### Assignment
Where in the data below does the word "divided" appear? Copy every line that has it.

Collected data
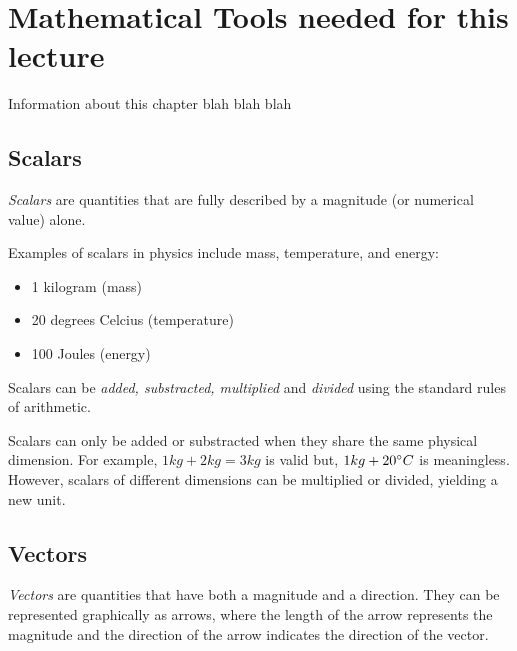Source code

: \documentclass[../main.tex]{subfiles}
\begin{document}
\chapter{Mathematical Tools needed for this lecture}
Information about this chapter blah blah blah

\section{Scalars}
\emph{Scalars} are quantities that are fully described by a magnitude (or numerical value) alone. 

Examples of scalars in physics include mass, temperature, and energy:

\begin{itemize}
	\item 1 kilogram (mass)
	\item 20 degrees Celcius (temperature)
	\item 100 Joules (energy)
\end{itemize}

Scalars can be \emph{added, substracted, multiplied} and \emph{divided} using the standard rules of arithmetic.\par
Scalars can only be added or substracted when they share the same physical dimension. For example, \( 1kg + 2kg = 3kg\) is valid but, \(1kg + 20\degree C\) is meaningless. However, scalars of different dimensions can be multiplied or divided, yielding a new unit.

\section{Vectors}

\emph{Vectors} are quantities that have both a magnitude and a direction. They can be represented graphically as arrows, where the length of the arrow represents the magnitude and the direction of the arrow indicates the direction of the vector. 

\begin{figure}[h]
\centering
{}
\end{figure}
\end{document}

### Solved problem
Scalars can be \emph{added, substracted, multiplied} and \emph{divided} using the standard rules of arithmetic.\par
Scalars can only be added or substracted when they share the same physical dimension. For example, \( 1kg + 2kg = 3kg\) is valid but, \(1kg + 20\degree C\) is meaningless. However, scalars of different dimensions can be multiplied or divided, yielding a new unit.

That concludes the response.